A recent report from Burning Glass and the Strada Education Network finds that 43 percent of recent college graduates are underemployed in their first job out of college. With job-hopping becoming the primary avenue by which workers can obtain a significant pay raise, it should be no surprise that data from the Bureau of Labor Statistics highlight another accelerating trend: a decline in the average length of employment.

Despite record-low unemployment, employers report increased difficulty in hiring skilled workers. Call it a skills gap or not, it seems clear that some sort of gap exists in our ability to match workers to jobs at the pace needed by employers. This is another trend that seems likely to accelerate as employers seek to increase already record high levels of worker productivity.

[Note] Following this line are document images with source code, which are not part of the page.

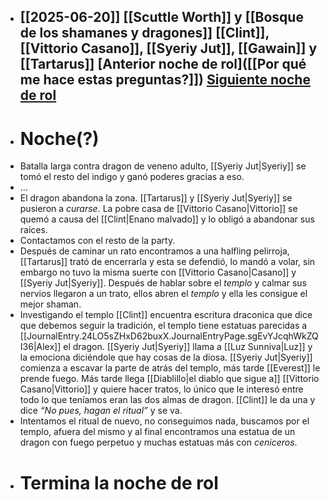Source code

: - [[2025-06-20]]
  [[Scuttle Worth]] y [[Bosque de los shamanes y dragones]]
  [[Clint]], [[Vittorio Casano]], [[Syeriy Jut]], [[Gawain]] y [[Tartarus]] 
  [Anterior noche de rol]([[Por qué me hace estas preguntas?]])
  [Siguiente noche de rol]([[Pendiente]])
  ---
- # Noche(?)
- Batalla larga contra dragon de veneno adulto, [[Syeriy Jut|Syeriy]] se tomó el resto del indigo y ganó poderes gracias a eso.
- …
- El dragon abandona la zona.
  [[Tartarus]] y [[Syeriy Jut|Syeriy]] se pusieron a *curarse*.
  La pobre casa de [[Vittorio Casano|Vittorio]] se quemó a causa del [[Clint|Enano malvado]] y lo obligó a abandonar sus raíces.
- Contactamos con el resto de la party.
- Después de caminar un rato encontramos a una halfling pelirroja, [[Tartarus]] trató de encerrarla y esta se defendió, lo mandó a volar, sin embargo no tuvo la misma suerte con [[Vittorio Casano|Casano]] y [[Syeriy Jut|Syeriy]]. Después de hablar sobre el *templo* y calmar sus nervios llegaron a un trato, ellos abren el *templo* y ella les consigue el mejor shaman.
- Investigando el templo [[Clint]] encuentra escritura draconica que dice que debemos seguir la tradición, el templo tiene estatuas parecidas a [[JournalEntry.24LO5sZHxD62buxX.JournalEntryPage.sgEvYJcqhWkZQI36|Alex]] el dragon. [[Syeriy Jut|Syeriy]] llama a [[Luz Sunniva|Luz]] y la emociona diciéndole que hay cosas de la diosa. [[Syeriy Jut|Syeriy]] comienza a escavar la parte de atrás del templo, más tarde [[Everest]] le prende fuego.
  Más tarde llega [[Diablillo|el diablo que sigue a]] [[Vittorio Casano|Vittorio]] y quiere hacer tratos, lo único que le interesó entre todo lo que teníamos eran las dos almas de dragon. [[Clint]] le da una y dice *“No pues, hagan el ritual”* y se va.
- Intentamos el ritual de nuevo, no conseguimos nada, buscamos por el templo, afuera del mismo y al final encontramos una estatua de un dragon con fuego perpetuo y muchas estatuas más con *ceniceros*.
- # Termina la noche de rol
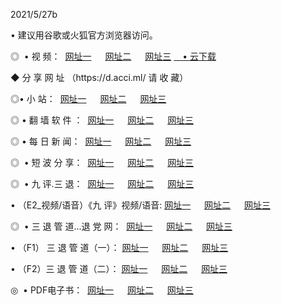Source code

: <p>2021/5/27b
<p>• 建议用谷歌或火狐官方浏览器访问。
<p>◎  • 视 频： 
<a href="http://gbj.shirokuriwaki.com/" target="_blank">网址一</a> 　 
<a href="http://gct.shirokuriwaki.com/" target="_blank">网址二</a> 　 
<a href="http://gak.shirokuriwaki.com/b.html" target="_blank">网址三</a>
<a href="https://yadi.sk/d/d0sUeAOpal3njw" target="_blank">　• 云下载 </a></p>
<p>◆ 分 享 网 址 <a href="http://gak.shirokuriwaki.com/a.html"></a>（https://d.acci.ml/ 请 收 藏） </p>

<p>◎•  小 站：  
<a href="http://gbj.shirokuriwaki.com/f.html" target="_blank">网址一</a> 　 
<a href="http://gct.shirokuriwaki.com/h.html" target="_blank">网址二</a> 　 
<a href="http://gak.shirokuriwaki.com/k/" target="_blank">网址三</a></p><p>

<p>◎  • 翻 墙 软 件 ：  
<a href="http://gbj.shirokuriwaki.com/ff/" target="_blank">网址一</a> 　 
<a href="http://gct.shirokuriwaki.com/s/read/a1_nd.html" target="_blank">网址二</a> 　 
<a href="http://gak.shirokuriwaki.com/ff/index.html" target="_blank">网址三</a></p>
<p>◎  • 每 日 新 闻：  
<a href="http://gbj.shirokuriwaki.com/day/" target="_blank">网址一</a> 　 
<a href="http://gct.shirokuriwaki.com/day/" target="_blank">网址二</a> 　 
<a href="http://gak.shirokuriwaki.com/day/index.html" target="_blank">网址三</a></p>
<p>◎   • 短 波 分 享：  
<a href="http://gbj.shirokuriwaki.com/h/" target="_blank">网址一</a> 　 
<a href="http://gct.shirokuriwaki.com/h/" target="_blank">网址二</a> 　 
<a href="http://gak.shirokuriwaki.com/h/index.html" target="_blank">网址三</a></p>
<p>◎   • 九 评.三 退：  
<a href="http://gbj.shirokuriwaki.com/t/" target="_blank">网址一</a> 　 
<a href="http://gct.shirokuriwaki.com/v2/index.html" target="_blank">网址二</a> 　 
<a href="http://gak.shirokuriwaki.com/tt/index.html" target="_blank">网址三</a> 　</p>
<p>  • （E2_视频/语音）《九 评》视频/语音: 
<a href="http://gbj.shirokuriwaki.com/7738.html" target="_blank">网址一</a> 　 
<a href="http://gct.shirokuriwaki.com/7614.html" target="_blank">网址二</a> 　 
<a href="http://gak.shirokuriwaki.com/7633.html" target="_blank">网址三</a></p>
<p>◎   • 三 退 管 道...退 党 网：  
<a href="http://gbj.shirokuriwaki.com/go/td1.html" target="_blank">网址一</a> 　 
<a href="http://gct.shirokuriwaki.com/go/td2.html" target="_blank">网址二</a> 　 
<a href="http://gak.shirokuriwaki.com/go/td3.html" target="_blank">网址三</a></p>
<p>  • （F1） 三 退 管 道（一）： 
<a href="http://gbj.shirokuriwaki.com/dd/" target="_blank">网址一</a> 　 
<a href="http://gct.shirokuriwaki.com/s/read/a1_tdx.html" target="_blank">网址二</a> 　 
<a href="http://gak.shirokuriwaki.com/dd/" target="_blank">网址三</a></p>
<p>  • （F2）三 退 管 道（二）： 
<a href="http://gct.shirokuriwaki.com/d/" target="_blank">网址一</a> 　 
<a href="http://gbj.shirokuriwaki.com/d/index.html" target="_blank">网址二</a> 　 
<a href="http://gak.shirokuriwaki.com/d/" target="_blank">网址三</a></p>
<p>◎   • PDF电子书：  
<a href="http://gbj.shirokuriwaki.com/p/" target="_blank">网址一</a> 　 
<a href="http://gct.shirokuriwaki.com/p/index.html" target="_blank">网址二</a> 　 
<a href="http://gak.shirokuriwaki.com/p/" target="_blank">网址三</a></p>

So how can we prepare students for a world in which the skills they need to succeed in the workforce change so rapidly while best matching them to the jobs available to them today? The solution lies in the quantification of learning itself.

Machine-Readable Learning

Historically, student learning achievements have been represented in monolithic, analog formats such as degrees, which derive their value to a large degree from the reputation of the issuing institution. However, a degree communicates to an employer neither the specific skills a student has learned nor what level of mastery a student has demonstrated. Instead, it primarily communicates the amount of time the student has spent earning the credential.

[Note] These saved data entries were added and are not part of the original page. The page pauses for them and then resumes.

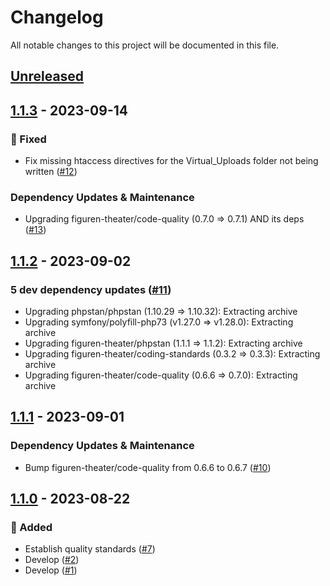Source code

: # Changelog

All notable changes to this project will be documented in this file.

## [Unreleased](https://github.com/figuren-theater/ft-routes/compare/1.1.3...HEAD)

## [1.1.3](https://github.com/figuren-theater/ft-routes/compare/1.1.2...1.1.3) - 2023-09-14

### 🐛 Fixed

- Fix missing htaccess directives for the Virtual_Uploads folder not being written ([#12](https://github.com/figuren-theater/ft-routes/pull/12))

### Dependency Updates & Maintenance

- Upgrading figuren-theater/code-quality (0.7.0 => 0.7.1) AND its deps ([#13](https://github.com/figuren-theater/ft-routes/pull/13))

## [1.1.2](https://github.com/figuren-theater/ft-routes/compare/1.1.1...1.1.2) - 2023-09-02

### 5 dev dependency updates ([#11](https://github.com/figuren-theater/ft-routes/pull/11))

- Upgrading phpstan/phpstan (1.10.29 => 1.10.32): Extracting archive
- Upgrading symfony/polyfill-php73 (v1.27.0 => v1.28.0): Extracting archive
- Upgrading figuren-theater/phpstan (1.1.1 => 1.1.2): Extracting archive
- Upgrading figuren-theater/coding-standards (0.3.2 => 0.3.3): Extracting archive
- Upgrading figuren-theater/code-quality (0.6.6 => 0.7.0): Extracting archive

## [1.1.1](https://github.com/figuren-theater/ft-routes/compare/1.1.0...1.1.1) - 2023-09-01

### Dependency Updates & Maintenance

- Bump figuren-theater/code-quality from 0.6.6 to 0.6.7 ([#10](https://github.com/figuren-theater/ft-routes/pull/10))

## [1.1.0](https://github.com/figuren-theater/ft-routes/compare/1.0.8...1.1.0) - 2023-08-22

### 🚀 Added

- Establish quality standards ([#7](https://github.com/figuren-theater/ft-routes/pull/7))
- Develop ([#2](https://github.com/figuren-theater/ft-routes/pull/2))
- Develop ([#1](https://github.com/figuren-theater/ft-routes/pull/1))
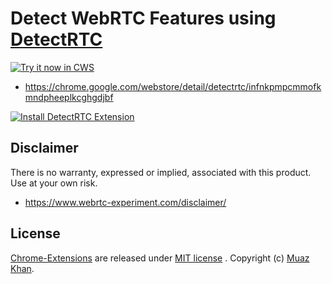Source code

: # Detect WebRTC Features using [DetectRTC](https://github.com/muaz-khan/DetectRTC)

<a target="_blank" href="https://chrome.google.com/webstore/detail/detectrtc/infnkpmpcmmofkmndpheeplkcghgdjbf">![Try it now in CWS](https://raw.github.com/GoogleChrome/chrome-app-samples/master/tryitnowbutton.png "Click here to install this extension from the Chrome Web Store")</a>

* https://chrome.google.com/webstore/detail/detectrtc/infnkpmpcmmofkmndpheeplkcghgdjbf

<a target="_blank" href="https://chrome.google.com/webstore/detail/detectrtc/infnkpmpcmmofkmndpheeplkcghgdjbf"><img alt="Install DetectRTC Extension" src="https://lh3.googleusercontent.com/Kd4pSLgQIMBDu7gLRf2FeAfx4piBpDhT-9H6SwaOJ8f8i_b92td1oHLu7la0ISJyVZ9xgGeSTw=w640-h400-e365" title="Click here to install this sample from the Chrome Web Store"></img></a>

## Disclaimer

There is no warranty, expressed or implied, associated with this product. Use at your own risk.

* https://www.webrtc-experiment.com/disclaimer/

## License

[Chrome-Extensions](https://github.com/muaz-khan/Chrome-Extensions) are released under [MIT license](https://github.com/muaz-khan/Chrome-Extensions/blob/master/LICENSE) . Copyright (c) [Muaz Khan](https://MuazKhan.com).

Competency-based learning is an alternative to time-based units of measure that offers a much more granular understanding of student learning outcomes, as well as facilitating the design of programs that can be personalized to suit different levels of learning ability. Individual competencies are often arranged into systems called competency frameworks, for example Common Core or the NACE Career Readiness Competencies.

The Competencies & Academic Standards Exchange (CASE) standard from IMS Global gives us the ability to assign a web-based “permanent address” to each competency in a framework, moving us beyond simple keyword matching when discussing skills and into the realm of machine-readable taxonomies.

Common Building Blocks

Open Badges are designed to serve as a common language for describing learning achievements—digital building blocks that allow us to talk about learning achievements from any source in the same way. Everything from annually expiring CPR certificates to industry certifications and even academic credentials can be represented as digital badges. Badges allow us to create digitally verifiable credentials that represent mastery of skills tied directly to a competency’s permanent address in a competency framework.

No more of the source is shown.